**TASK ITEM**
Copy exactly every line below, from the first through the one that contains "Переменные, необходимые для", and skip all pictures.

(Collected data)
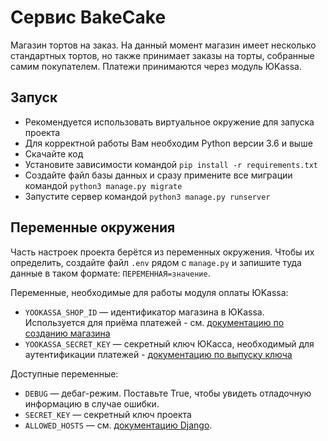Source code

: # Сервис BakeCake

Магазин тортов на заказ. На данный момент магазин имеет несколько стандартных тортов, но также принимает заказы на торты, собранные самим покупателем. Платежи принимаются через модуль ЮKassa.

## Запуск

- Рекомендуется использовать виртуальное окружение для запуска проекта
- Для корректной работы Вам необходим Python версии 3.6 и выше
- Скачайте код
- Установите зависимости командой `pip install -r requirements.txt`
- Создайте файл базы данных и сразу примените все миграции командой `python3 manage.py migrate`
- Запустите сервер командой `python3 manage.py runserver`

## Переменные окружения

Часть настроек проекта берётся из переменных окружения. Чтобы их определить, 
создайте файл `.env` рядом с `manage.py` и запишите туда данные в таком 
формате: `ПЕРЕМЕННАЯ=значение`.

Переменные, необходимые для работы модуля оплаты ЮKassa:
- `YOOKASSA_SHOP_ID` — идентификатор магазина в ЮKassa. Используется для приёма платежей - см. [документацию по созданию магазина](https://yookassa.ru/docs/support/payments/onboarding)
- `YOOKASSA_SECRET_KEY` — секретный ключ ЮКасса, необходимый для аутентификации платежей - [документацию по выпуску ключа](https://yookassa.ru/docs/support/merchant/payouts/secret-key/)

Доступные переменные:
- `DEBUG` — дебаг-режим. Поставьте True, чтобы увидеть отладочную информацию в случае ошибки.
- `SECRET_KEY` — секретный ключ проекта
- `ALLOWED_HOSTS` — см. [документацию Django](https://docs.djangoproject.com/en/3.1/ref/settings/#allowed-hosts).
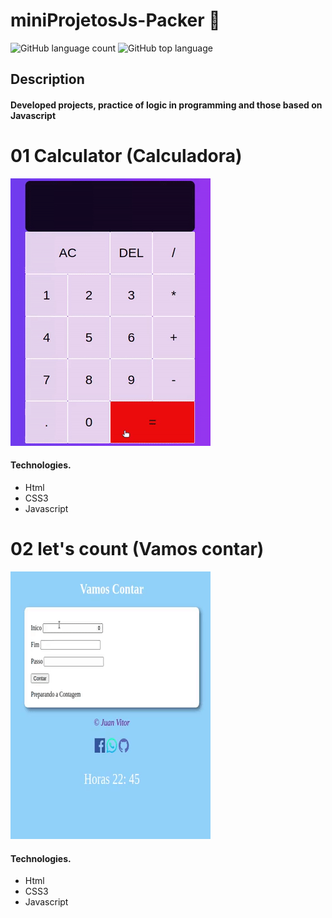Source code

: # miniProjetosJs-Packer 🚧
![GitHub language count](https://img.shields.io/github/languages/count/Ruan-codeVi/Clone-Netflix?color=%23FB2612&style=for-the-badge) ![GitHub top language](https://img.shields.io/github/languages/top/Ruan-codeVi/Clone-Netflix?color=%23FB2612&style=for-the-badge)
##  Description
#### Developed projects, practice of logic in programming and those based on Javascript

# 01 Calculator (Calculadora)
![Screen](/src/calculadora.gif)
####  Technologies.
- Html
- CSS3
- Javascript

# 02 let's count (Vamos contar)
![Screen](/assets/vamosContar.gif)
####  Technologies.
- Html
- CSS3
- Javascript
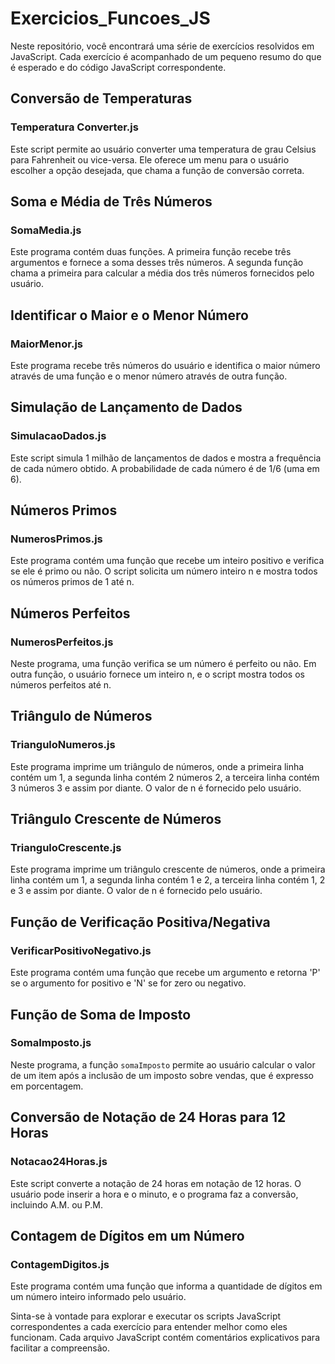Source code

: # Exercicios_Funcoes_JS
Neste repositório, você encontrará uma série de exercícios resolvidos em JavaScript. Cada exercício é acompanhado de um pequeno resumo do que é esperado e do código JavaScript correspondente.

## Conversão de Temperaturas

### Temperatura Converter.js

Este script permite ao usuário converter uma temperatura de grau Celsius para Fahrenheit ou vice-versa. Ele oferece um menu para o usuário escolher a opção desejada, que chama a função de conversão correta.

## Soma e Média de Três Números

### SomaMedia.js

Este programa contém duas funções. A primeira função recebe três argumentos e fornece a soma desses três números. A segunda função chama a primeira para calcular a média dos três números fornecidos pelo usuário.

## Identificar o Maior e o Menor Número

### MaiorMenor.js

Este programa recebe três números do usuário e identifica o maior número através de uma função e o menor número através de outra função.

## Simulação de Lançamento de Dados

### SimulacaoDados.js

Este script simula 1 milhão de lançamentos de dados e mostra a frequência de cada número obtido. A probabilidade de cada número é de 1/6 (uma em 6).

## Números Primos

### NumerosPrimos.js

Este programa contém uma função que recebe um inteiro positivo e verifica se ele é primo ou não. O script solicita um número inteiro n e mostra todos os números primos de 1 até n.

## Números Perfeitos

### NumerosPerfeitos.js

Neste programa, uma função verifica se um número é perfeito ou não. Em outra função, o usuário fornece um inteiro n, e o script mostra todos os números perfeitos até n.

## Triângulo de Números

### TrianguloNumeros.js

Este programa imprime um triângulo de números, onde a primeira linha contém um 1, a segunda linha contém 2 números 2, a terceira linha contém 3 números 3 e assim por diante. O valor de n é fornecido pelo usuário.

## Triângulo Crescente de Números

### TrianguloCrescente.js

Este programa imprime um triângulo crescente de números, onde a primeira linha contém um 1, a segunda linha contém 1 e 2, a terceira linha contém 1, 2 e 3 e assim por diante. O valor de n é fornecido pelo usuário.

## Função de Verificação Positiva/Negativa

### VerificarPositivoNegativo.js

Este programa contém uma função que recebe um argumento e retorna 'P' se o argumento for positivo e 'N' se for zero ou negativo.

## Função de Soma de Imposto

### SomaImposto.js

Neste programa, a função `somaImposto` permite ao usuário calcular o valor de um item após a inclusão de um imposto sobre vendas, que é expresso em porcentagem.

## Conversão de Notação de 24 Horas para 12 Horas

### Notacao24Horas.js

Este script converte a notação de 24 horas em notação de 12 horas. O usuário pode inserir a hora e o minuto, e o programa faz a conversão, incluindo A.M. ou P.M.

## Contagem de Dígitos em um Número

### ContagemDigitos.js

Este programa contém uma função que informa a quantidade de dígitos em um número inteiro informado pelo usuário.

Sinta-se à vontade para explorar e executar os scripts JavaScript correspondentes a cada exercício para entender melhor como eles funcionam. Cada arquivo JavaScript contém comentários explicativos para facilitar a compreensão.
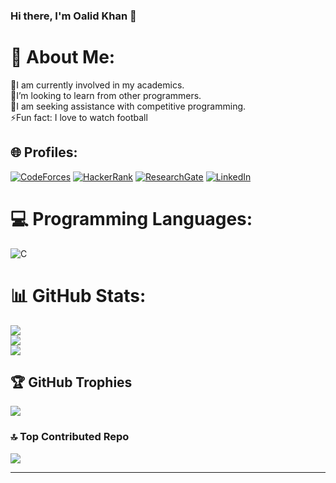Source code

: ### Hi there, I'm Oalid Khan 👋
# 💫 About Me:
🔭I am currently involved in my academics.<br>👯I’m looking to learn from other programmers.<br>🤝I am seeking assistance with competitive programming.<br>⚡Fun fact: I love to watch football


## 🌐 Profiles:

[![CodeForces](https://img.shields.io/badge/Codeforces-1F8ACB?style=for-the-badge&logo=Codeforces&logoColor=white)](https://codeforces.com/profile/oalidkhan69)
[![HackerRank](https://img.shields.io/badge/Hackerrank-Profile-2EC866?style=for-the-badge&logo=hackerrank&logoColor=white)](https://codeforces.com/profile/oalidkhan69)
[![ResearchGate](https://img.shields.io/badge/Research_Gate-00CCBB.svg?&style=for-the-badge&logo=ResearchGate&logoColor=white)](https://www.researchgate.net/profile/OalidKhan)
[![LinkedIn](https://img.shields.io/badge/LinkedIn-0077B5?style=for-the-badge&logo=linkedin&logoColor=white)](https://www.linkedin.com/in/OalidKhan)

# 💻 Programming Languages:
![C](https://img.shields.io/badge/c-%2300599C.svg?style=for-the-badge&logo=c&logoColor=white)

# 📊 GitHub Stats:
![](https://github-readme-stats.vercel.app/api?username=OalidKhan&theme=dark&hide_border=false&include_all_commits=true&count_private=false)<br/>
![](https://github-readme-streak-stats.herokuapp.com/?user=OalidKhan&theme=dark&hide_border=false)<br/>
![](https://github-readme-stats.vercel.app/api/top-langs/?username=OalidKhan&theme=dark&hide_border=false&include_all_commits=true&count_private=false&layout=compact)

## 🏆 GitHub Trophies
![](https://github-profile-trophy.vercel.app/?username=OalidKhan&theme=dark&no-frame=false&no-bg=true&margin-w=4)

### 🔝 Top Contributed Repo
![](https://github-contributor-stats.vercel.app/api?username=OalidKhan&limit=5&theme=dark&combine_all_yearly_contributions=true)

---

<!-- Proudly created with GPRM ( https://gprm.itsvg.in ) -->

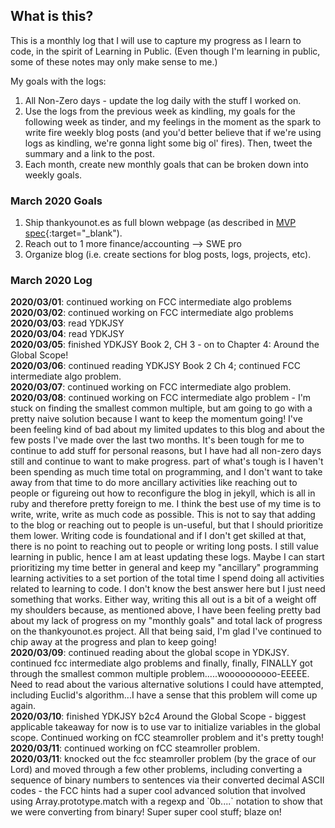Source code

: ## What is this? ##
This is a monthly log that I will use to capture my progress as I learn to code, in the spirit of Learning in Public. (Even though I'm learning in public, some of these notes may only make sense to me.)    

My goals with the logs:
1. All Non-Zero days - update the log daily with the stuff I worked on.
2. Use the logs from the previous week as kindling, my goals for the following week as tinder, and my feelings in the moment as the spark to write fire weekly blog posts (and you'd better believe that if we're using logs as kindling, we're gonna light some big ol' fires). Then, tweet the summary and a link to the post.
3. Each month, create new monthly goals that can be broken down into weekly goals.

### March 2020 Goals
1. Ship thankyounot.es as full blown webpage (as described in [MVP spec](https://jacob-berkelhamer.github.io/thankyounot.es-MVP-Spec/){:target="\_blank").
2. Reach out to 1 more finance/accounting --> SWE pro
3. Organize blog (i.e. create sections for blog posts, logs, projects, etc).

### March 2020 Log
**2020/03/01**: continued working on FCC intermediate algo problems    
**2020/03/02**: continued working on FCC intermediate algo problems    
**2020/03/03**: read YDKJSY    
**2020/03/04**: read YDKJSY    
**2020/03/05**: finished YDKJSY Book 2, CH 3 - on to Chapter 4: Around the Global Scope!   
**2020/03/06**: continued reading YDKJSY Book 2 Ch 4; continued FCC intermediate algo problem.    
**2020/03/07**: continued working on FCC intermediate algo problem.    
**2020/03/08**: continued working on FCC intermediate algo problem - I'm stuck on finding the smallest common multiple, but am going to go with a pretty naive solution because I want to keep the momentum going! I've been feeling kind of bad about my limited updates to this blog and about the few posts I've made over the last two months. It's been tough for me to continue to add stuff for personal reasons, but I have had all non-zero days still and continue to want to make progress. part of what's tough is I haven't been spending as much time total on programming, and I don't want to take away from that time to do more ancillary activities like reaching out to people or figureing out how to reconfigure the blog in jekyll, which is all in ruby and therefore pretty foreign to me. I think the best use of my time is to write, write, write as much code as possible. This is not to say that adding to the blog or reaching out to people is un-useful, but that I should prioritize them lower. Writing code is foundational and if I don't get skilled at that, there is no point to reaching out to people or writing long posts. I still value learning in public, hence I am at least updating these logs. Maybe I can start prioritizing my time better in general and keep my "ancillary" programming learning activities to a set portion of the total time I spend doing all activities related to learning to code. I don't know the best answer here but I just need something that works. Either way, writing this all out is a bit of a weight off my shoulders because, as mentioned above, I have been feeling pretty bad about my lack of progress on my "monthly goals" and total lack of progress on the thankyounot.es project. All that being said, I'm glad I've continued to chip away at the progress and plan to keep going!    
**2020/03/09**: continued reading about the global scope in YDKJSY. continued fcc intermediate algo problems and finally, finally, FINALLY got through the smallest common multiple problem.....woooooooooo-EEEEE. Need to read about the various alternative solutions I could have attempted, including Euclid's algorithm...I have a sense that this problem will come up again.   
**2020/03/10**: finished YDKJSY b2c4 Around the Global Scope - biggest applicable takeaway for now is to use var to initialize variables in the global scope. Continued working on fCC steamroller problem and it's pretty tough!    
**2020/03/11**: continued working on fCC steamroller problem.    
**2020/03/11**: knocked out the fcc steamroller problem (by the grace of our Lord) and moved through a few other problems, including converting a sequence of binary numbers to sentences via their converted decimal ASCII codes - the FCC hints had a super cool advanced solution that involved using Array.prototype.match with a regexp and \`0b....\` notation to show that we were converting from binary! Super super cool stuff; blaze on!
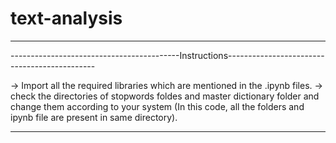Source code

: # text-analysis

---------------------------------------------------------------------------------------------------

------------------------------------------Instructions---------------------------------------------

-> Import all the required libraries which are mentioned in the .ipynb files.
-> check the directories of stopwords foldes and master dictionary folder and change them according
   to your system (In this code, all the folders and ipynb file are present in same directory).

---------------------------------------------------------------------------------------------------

**EXPECTED OUTPUT**
Source code

: # Сервис BakeCake

Магазин тортов на заказ. На данный момент магазин имеет несколько стандартных тортов, но также принимает заказы на торты, собранные самим покупателем. Платежи принимаются через модуль ЮKassa.

## Запуск

- Рекомендуется использовать виртуальное окружение для запуска проекта
- Для корректной работы Вам необходим Python версии 3.6 и выше
- Скачайте код
- Установите зависимости командой `pip install -r requirements.txt`
- Создайте файл базы данных и сразу примените все миграции командой `python3 manage.py migrate`
- Запустите сервер командой `python3 manage.py runserver`

## Переменные окружения

Часть настроек проекта берётся из переменных окружения. Чтобы их определить, 
создайте файл `.env` рядом с `manage.py` и запишите туда данные в таком 
формате: `ПЕРЕМЕННАЯ=значение`.

Переменные, необходимые для работы модуля оплаты ЮKassa:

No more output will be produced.